• _Try it_:
Report all lines of the records that contain "teams".

--- START ---

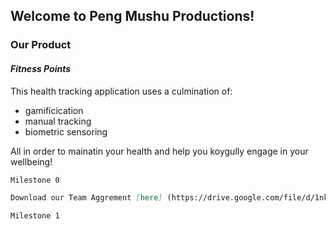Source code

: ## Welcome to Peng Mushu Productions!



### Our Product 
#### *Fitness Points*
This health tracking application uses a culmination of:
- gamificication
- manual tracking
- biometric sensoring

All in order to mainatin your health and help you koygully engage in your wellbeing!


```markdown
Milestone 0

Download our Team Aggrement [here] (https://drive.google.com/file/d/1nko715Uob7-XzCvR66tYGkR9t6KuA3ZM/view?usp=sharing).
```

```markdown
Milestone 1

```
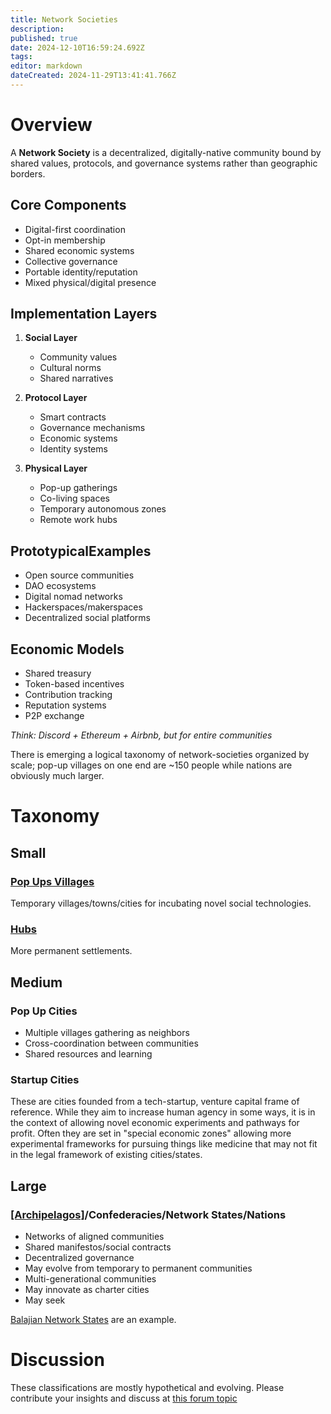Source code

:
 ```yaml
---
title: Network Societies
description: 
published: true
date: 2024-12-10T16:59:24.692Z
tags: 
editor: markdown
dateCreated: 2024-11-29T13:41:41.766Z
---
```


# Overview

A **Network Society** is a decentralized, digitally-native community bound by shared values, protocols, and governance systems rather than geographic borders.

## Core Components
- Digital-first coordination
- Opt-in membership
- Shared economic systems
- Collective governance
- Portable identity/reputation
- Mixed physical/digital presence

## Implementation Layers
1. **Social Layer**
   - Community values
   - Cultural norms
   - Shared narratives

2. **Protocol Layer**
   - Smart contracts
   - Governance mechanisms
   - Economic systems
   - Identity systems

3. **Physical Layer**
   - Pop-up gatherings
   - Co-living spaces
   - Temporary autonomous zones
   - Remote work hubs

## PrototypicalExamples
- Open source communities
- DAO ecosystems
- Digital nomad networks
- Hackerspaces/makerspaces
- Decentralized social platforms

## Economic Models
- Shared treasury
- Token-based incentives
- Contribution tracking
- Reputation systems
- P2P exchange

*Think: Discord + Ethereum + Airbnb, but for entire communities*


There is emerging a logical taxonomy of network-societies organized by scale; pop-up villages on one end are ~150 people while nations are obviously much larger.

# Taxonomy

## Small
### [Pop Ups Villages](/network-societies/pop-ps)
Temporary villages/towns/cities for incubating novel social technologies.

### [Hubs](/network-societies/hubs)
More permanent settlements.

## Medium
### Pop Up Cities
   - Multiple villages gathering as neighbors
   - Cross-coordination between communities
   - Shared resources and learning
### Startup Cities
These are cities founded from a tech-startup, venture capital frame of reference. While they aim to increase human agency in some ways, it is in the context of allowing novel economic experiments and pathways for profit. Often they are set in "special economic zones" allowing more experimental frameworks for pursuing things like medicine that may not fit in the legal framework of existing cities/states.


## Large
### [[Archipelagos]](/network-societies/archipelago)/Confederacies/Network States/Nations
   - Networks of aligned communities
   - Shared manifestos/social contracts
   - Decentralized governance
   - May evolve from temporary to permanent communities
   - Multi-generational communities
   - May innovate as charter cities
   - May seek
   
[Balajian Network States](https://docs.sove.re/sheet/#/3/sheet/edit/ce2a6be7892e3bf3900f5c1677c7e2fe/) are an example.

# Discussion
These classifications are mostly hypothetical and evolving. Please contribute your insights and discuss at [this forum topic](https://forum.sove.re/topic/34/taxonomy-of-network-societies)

--- END ---
--- START ---

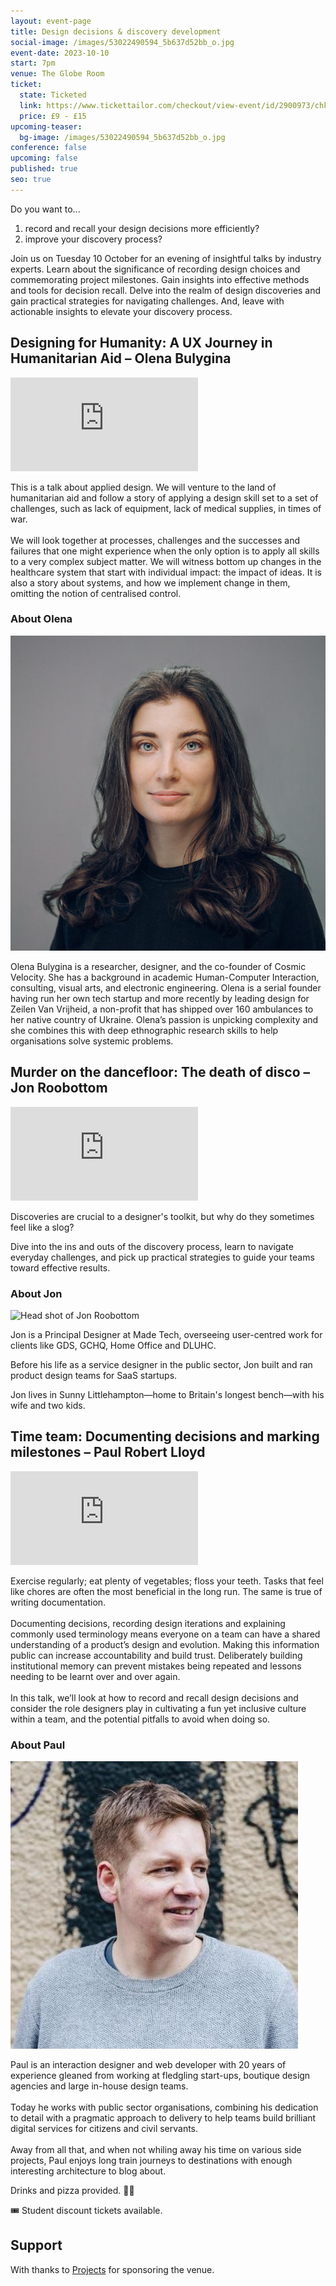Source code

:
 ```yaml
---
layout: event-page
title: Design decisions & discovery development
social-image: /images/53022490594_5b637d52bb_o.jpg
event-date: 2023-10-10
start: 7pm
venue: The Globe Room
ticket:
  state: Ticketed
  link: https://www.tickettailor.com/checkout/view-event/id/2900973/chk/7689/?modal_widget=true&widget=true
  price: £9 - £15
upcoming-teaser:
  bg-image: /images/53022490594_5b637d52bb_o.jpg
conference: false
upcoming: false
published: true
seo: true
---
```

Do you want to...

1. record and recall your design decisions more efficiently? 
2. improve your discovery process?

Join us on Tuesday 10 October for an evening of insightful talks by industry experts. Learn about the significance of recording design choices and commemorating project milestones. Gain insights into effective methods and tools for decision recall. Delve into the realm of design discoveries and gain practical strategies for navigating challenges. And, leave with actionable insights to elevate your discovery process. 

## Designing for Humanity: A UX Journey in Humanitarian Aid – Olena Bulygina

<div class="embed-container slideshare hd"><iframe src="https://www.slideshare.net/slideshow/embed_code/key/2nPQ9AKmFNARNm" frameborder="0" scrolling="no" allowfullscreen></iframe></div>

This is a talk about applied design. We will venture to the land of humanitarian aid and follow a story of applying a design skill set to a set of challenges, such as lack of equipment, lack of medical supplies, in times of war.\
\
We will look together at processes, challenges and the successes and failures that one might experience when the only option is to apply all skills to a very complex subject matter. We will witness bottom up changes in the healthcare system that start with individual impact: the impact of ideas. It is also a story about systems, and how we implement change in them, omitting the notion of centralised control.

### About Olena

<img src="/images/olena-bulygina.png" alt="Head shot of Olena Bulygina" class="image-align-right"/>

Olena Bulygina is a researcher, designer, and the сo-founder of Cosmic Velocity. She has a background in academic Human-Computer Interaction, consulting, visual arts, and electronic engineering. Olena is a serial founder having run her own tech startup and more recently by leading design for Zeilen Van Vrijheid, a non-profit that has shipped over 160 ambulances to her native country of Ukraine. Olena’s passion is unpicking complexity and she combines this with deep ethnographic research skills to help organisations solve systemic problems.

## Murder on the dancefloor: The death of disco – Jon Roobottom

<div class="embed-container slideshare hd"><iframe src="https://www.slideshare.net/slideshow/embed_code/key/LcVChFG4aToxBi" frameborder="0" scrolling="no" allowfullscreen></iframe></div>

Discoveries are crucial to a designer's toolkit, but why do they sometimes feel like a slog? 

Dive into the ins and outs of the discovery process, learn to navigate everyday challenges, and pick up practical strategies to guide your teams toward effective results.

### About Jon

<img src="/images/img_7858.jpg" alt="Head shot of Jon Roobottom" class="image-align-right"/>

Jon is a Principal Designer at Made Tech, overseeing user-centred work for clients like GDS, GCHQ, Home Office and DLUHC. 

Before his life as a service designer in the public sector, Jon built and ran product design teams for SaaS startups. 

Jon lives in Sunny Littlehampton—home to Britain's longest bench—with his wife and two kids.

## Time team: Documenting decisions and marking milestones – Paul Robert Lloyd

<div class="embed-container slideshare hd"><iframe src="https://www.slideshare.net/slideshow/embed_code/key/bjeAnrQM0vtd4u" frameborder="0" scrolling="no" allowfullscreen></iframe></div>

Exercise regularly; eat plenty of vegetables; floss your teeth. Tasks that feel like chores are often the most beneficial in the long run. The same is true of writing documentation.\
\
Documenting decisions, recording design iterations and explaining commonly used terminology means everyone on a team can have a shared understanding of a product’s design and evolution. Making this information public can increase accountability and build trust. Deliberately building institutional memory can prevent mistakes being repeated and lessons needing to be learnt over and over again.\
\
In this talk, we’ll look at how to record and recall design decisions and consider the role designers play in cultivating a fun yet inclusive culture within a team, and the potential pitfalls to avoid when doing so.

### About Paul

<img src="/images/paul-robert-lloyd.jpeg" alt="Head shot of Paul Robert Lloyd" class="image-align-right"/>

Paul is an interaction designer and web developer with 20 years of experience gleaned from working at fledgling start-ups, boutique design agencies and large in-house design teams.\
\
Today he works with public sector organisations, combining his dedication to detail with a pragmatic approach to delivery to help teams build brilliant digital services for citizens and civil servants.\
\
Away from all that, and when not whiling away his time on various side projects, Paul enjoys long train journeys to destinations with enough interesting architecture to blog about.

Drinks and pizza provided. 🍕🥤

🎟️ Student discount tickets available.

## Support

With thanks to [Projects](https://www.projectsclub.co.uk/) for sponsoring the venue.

--- END ---

• _Response area_:
Dive into the ins and outs of the discovery process, learn to navigate everyday challenges, and pick up practical strategies to guide your teams toward effective results.
Before his life as a service designer in the public sector, Jon built and ran product design teams for SaaS startups. 
Paul is an interaction designer and web developer with 20 years of experience gleaned from working at fledgling start-ups, boutique design agencies and large in-house design teams.\
Today he works with public sector organisations, combining his dedication to detail with a pragmatic approach to delivery to help teams build brilliant digital services for citizens and civil servants.\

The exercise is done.